What is needed :: Using the material that follows, identify and copy each line with the string "creating".

Records ::
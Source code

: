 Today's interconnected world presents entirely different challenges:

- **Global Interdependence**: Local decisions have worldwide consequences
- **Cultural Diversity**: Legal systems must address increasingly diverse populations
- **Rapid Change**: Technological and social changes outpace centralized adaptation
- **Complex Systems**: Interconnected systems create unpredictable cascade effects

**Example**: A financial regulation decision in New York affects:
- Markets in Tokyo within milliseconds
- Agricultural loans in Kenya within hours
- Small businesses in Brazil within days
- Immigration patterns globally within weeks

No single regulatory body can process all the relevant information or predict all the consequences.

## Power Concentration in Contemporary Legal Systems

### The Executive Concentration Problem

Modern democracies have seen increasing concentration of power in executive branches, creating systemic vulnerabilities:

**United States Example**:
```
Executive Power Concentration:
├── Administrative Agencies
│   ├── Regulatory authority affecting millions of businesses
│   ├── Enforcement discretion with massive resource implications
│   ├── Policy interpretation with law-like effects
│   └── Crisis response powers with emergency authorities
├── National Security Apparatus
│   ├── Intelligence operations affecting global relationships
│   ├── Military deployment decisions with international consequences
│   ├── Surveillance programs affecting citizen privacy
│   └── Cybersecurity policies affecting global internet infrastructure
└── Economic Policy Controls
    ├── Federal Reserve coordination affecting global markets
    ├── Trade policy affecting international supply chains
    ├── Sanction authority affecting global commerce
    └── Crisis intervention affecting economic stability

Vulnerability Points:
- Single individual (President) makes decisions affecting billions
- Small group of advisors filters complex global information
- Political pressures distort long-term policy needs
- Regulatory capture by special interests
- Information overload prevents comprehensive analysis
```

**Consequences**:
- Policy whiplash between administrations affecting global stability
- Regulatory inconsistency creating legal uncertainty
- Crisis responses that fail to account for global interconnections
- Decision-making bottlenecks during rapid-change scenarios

Reply to the exercise ::
Modern democracies have seen increasing concentration of power in executive branches, creating systemic vulnerabilities:
- Regulatory inconsistency creating legal uncertainty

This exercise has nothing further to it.